KUALA LUMPUR: Plywood manufacturer Eksons Corp Bhd has proposed a capital repayment of 20 sen a share because the company is cash generative and has about RM60mil cash.
In addition, the company is “optimistic of prospects in the industry,” managing director Tay Hua Sin said in a meeting with StarBiz yesterday. High plywood prices would ensure that Eksons should continue to produce ample cashflow.
Tay is based in Sibu and Tawau, in Sarawak and Sabah respectively, where Eksons' plywood mills are located.
The proposal took into consideration the fact that the company under the present management had not paid any dividends in the last six years.
The company did not have any tax credit under Section 108 of the Income Tax Act to enable it to pay dividends without having to pay more tax.
Eksons' earnings were tax-free as its subsidiaries enjoyed pioneer status, but the Tawau subsidiary's pioneer status expired this year and this would facilitate the payment of dividends.
The group's tax would still be low, however, as it still has substantial investment tax allowances.
The capital repayment proposal was advised by Southern Investment Bank Bhd, which is also the adviser of Digi.com Bhd, which is also making a capital repayment to shareholders.
Tay said Eksons' capital repayment would be followed by dividends on a regular basis.
Following the proposed capital repayment amounting to RM33mil, Eksons would still have about RM27mil, which would be more than sufficient for investments.
The company has proposed to enter into a joint venture with the Tempo group to develop commercial properties in Seri Kembangan outside Kuala Lumpur.
This project, a diversification for Eksons, involves a cash outflow of not more than RM12mil over a few years.
The management has been selective and this project is expected to generate revenue of RM300mil to RM400mil over a five- to seven-year period.
Eksons plans to diversify as it would not be expanding its plywood capacity.
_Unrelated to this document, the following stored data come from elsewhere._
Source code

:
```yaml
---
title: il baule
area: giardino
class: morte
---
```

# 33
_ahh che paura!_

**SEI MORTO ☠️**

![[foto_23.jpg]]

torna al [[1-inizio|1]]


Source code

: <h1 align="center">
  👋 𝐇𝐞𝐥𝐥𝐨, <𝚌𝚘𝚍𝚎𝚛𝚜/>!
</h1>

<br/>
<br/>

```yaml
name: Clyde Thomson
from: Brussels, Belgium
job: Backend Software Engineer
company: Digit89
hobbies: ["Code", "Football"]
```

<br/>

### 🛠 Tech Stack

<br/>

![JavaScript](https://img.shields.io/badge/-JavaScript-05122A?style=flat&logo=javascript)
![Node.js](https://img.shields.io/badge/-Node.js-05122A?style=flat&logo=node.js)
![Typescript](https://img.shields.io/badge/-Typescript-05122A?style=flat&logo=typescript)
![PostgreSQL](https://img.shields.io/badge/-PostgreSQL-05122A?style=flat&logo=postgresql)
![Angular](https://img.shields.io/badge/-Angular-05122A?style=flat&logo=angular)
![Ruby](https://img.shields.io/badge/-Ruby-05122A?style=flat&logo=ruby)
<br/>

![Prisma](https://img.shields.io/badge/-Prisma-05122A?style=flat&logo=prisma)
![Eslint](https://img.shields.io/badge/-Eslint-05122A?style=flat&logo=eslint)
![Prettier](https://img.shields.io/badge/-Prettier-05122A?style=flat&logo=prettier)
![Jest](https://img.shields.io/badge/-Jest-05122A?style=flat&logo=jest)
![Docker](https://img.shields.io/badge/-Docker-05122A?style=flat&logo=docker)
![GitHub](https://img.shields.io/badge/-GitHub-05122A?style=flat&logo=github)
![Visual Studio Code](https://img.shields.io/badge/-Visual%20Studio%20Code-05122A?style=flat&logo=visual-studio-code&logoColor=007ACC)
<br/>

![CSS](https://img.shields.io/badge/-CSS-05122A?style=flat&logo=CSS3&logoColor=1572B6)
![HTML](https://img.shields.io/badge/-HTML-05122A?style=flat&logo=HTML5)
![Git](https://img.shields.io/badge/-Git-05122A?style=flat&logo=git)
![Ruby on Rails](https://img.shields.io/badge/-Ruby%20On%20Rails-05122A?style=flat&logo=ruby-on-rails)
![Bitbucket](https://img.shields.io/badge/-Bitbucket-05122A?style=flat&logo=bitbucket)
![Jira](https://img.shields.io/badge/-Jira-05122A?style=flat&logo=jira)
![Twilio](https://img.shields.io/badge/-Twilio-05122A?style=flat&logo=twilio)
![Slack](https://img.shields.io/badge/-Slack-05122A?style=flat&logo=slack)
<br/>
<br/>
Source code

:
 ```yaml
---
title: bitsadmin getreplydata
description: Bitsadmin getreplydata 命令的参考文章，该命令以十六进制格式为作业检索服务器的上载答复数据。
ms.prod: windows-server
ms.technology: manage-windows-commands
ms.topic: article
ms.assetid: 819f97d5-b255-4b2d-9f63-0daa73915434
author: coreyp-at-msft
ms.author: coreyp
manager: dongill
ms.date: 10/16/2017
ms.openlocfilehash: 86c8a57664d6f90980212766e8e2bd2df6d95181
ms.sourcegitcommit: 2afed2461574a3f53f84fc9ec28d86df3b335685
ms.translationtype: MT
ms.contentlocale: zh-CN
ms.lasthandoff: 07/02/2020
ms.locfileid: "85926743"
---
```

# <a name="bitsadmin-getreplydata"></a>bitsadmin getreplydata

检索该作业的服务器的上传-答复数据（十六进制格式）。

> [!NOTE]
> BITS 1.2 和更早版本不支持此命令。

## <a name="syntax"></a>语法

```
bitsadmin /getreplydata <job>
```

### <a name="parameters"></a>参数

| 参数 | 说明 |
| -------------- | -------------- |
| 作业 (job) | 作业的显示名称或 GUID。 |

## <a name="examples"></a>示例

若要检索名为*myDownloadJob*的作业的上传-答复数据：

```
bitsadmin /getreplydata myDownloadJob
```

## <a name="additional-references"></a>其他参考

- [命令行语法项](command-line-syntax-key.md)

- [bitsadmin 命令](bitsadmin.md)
Such an expansion would involve constructing a new plant, which would then make the availability of logs an issue as there is a shortage in this region.
The company hopes to diversify into oil palm plantations, either in Sabah or Sarawak, and is scouting for suitable land.
Its diversification programme would be financed by its operating cashflow, which averages about RM40mil a year. That appears sustainable in view of the record ringgit prices of plywood products currently.
As such, analysts expect Eksons to report a higher profit this year, which should be bolstered by its biomass plant to replace its diesel generation set.
With the biomass plant, which uses wood waste as fuel, Eksons will no longer need to spend about RM1mil a month on diesel.